#### [What you need to do]
I'd like an exact copy of only the lines from the start of the listing below through the line that holds "发表于 2020-8-7 19:48". Please keep the pictures out.
Records provided Block Start
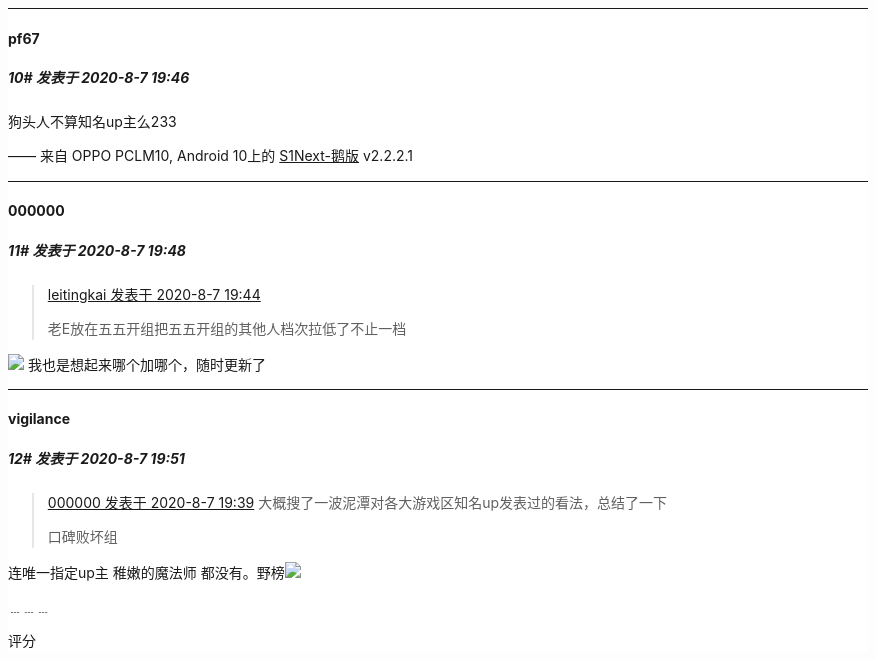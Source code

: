 





-----

####  pf67  
##### 10#       发表于 2020-8-7 19:46




狗头人不算知名up主么233

—— 来自 OPPO PCLM10, Android 10上的 [S1Next-鹅版](https://github.com/ykrank/S1-Next/releases) v2.2.2.1







-----

####  000000  
##### 11#       发表于 2020-8-7 19:48



<blockquote><a href="httphttps://bbs.saraba1st.com/2b/forum.php?mod=redirect&amp;goto=findpost&amp;pid=48352433&amp;ptid=1953622" target="_blank">leitingkai 发表于 2020-8-7 19:44</a>

老E放在五五开组把五五开组的其他人档次拉低了不止一档</blockquote>
<img src="https://static.saraba1st.com/image/smiley/face2017/068.png" referrerpolicy="no-referrer"> 我也是想起来哪个加哪个，随时更新了







-----

####  vigilance  
##### 12#       发表于 2020-8-7 19:51



<blockquote><a href="httphttps://bbs.saraba1st.com/2b/forum.php?mod=redirect&amp;goto=findpost&amp;pid=48352384&amp;ptid=1953622" target="_blank">000000 发表于 2020-8-7 19:39</a>
大概搜了一波泥潭对各大游戏区知名up发表过的看法，总结了一下


口碑败坏组</blockquote>
连唯一指定up主 稚嫩的魔法师 都没有。野榜<img src="https://static.saraba1st.com/image/smiley/face2017/053.png" referrerpolicy="no-referrer">



﹍﹍﹍

评分



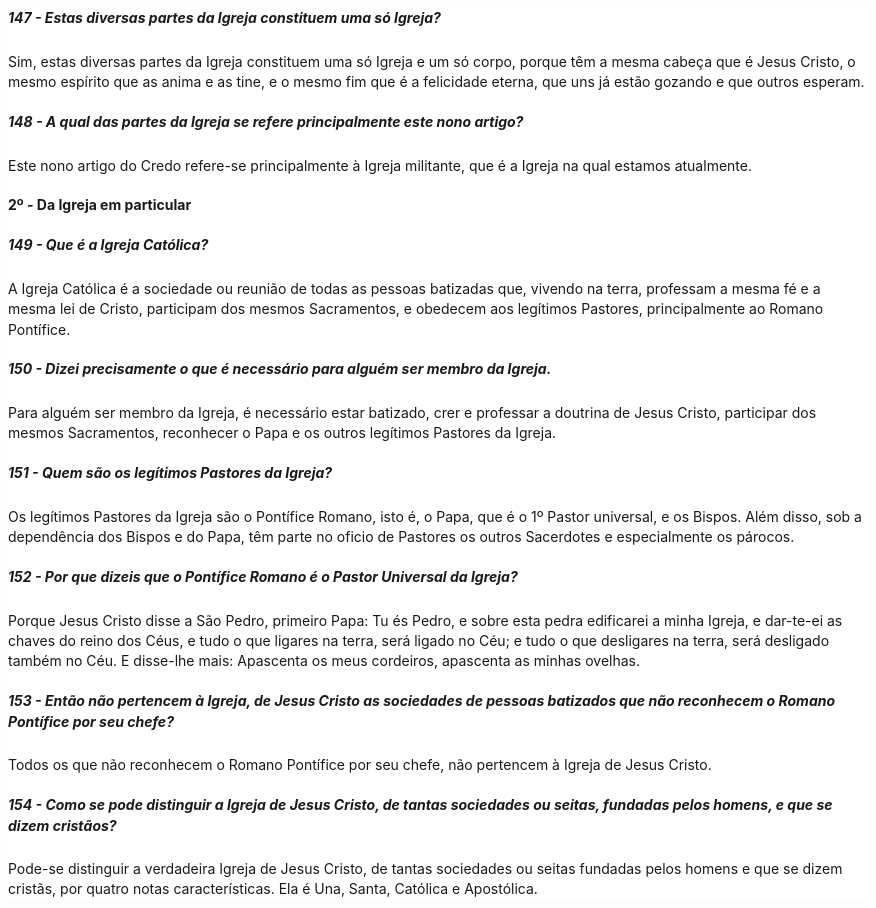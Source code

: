 ##### 147 - Estas diversas partes da Igreja constituem uma só Igreja?

Sim, estas diversas partes da Igreja constituem uma só Igreja e um só corpo, porque têm a mesma cabeça que é Jesus Cristo, o mesmo espírito que as anima e as tine, e o mesmo fim que é a felicidade eterna, que uns já estão gozando e que outros esperam.

##### 148 - A qual das partes da Igreja se refere principalmente este nono artigo?

Este nono artigo do Credo refere-se principalmente à Igreja militante, que é a Igreja na qual estamos atualmente.

#### 2º - Da Igreja em particular

##### 149 - Que é a Igreja Católica?

A Igreja Católica é a sociedade ou reunião de todas as pessoas batizadas que, vivendo na terra, professam a mesma fé e a mesma lei de Cristo, participam dos mesmos Sacramentos, e obedecem aos legítimos Pastores, principalmente ao Romano Pontífice.

##### 150 - Dizei precisamente o que é necessário para alguém ser membro da Igreja.

Para alguém ser membro da Igreja, é necessário estar batizado, crer e professar a doutrina de Jesus Cristo, participar dos mesmos Sacramentos, reconhecer o Papa e os outros legítimos Pastores da Igreja.

##### 151 - Quem são os legítimos Pastores da Igreja?

Os legítimos Pastores da Igreja são o Pontífice Romano, isto é, o Papa, que é o 1º Pastor universal, e os Bispos. Além disso, sob a dependência dos Bispos e do Papa, têm parte no oficio de Pastores os outros Sacerdotes e especialmente os párocos.

##### 152 - Por que dizeis que o Pontífice Romano é o Pastor Universal da Igreja?

Porque Jesus Cristo disse a São Pedro, primeiro Papa: Tu és Pedro, e sobre esta pedra edificarei a minha Igreja, e dar-te-ei as chaves do reino dos Céus, e tudo o que ligares na terra, será ligado no Céu; e tudo o que desligares na terra, será desligado também no Céu. E disse-lhe mais: Apascenta os meus cordeiros, apascenta as minhas ovelhas.

##### 153 - Então não pertencem à Igreja, de Jesus Cristo as sociedades de pessoas batizados que não reconhecem o Romano Pontífice por seu chefe?

Todos os que não reconhecem o Romano Pontífice por seu chefe, não pertencem à Igreja de Jesus Cristo.

##### 154 - Como se pode distinguir a Igreja de Jesus Cristo, de tantas sociedades ou seitas, fundadas pelos homens, e que se dizem cristãos?

Pode-se distinguir a verdadeira Igreja de Jesus Cristo, de tantas sociedades ou seitas fundadas pelos homens e que se dizem cristãs, por quatro notas características. Ela é Una, Santa, Católica e Apostólica.
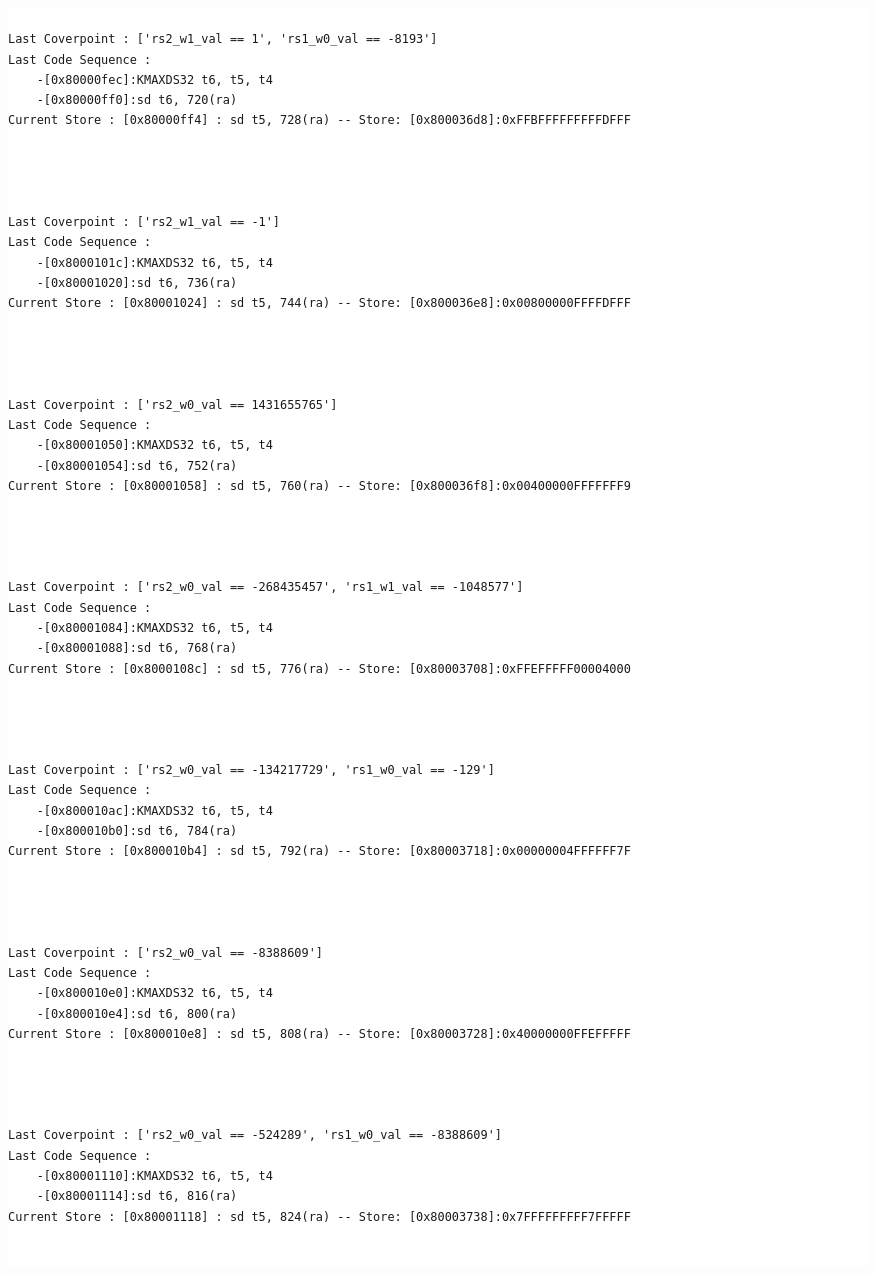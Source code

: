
 ```

Last Coverpoint : ['rs2_w1_val == 1', 'rs1_w0_val == -8193']
Last Code Sequence : 
	-[0x80000fec]:KMAXDS32 t6, t5, t4
	-[0x80000ff0]:sd t6, 720(ra)
Current Store : [0x80000ff4] : sd t5, 728(ra) -- Store: [0x800036d8]:0xFFBFFFFFFFFFDFFF




Last Coverpoint : ['rs2_w1_val == -1']
Last Code Sequence : 
	-[0x8000101c]:KMAXDS32 t6, t5, t4
	-[0x80001020]:sd t6, 736(ra)
Current Store : [0x80001024] : sd t5, 744(ra) -- Store: [0x800036e8]:0x00800000FFFFDFFF




Last Coverpoint : ['rs2_w0_val == 1431655765']
Last Code Sequence : 
	-[0x80001050]:KMAXDS32 t6, t5, t4
	-[0x80001054]:sd t6, 752(ra)
Current Store : [0x80001058] : sd t5, 760(ra) -- Store: [0x800036f8]:0x00400000FFFFFFF9




Last Coverpoint : ['rs2_w0_val == -268435457', 'rs1_w1_val == -1048577']
Last Code Sequence : 
	-[0x80001084]:KMAXDS32 t6, t5, t4
	-[0x80001088]:sd t6, 768(ra)
Current Store : [0x8000108c] : sd t5, 776(ra) -- Store: [0x80003708]:0xFFEFFFFF00004000




Last Coverpoint : ['rs2_w0_val == -134217729', 'rs1_w0_val == -129']
Last Code Sequence : 
	-[0x800010ac]:KMAXDS32 t6, t5, t4
	-[0x800010b0]:sd t6, 784(ra)
Current Store : [0x800010b4] : sd t5, 792(ra) -- Store: [0x80003718]:0x00000004FFFFFF7F




Last Coverpoint : ['rs2_w0_val == -8388609']
Last Code Sequence : 
	-[0x800010e0]:KMAXDS32 t6, t5, t4
	-[0x800010e4]:sd t6, 800(ra)
Current Store : [0x800010e8] : sd t5, 808(ra) -- Store: [0x80003728]:0x40000000FFEFFFFF




Last Coverpoint : ['rs2_w0_val == -524289', 'rs1_w0_val == -8388609']
Last Code Sequence : 
	-[0x80001110]:KMAXDS32 t6, t5, t4
	-[0x80001114]:sd t6, 816(ra)
Current Store : [0x80001118] : sd t5, 824(ra) -- Store: [0x80003738]:0x7FFFFFFFFF7FFFFF



```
Records provided Block End
#### [Written response]
Source code

: 





-----

####  pf67  
##### 10#       发表于 2020-8-7 19:46




狗头人不算知名up主么233

—— 来自 OPPO PCLM10, Android 10上的 [S1Next-鹅版](https://github.com/ykrank/S1-Next/releases) v2.2.2.1







-----

####  000000  
##### 11#       发表于 2020-8-7 19:48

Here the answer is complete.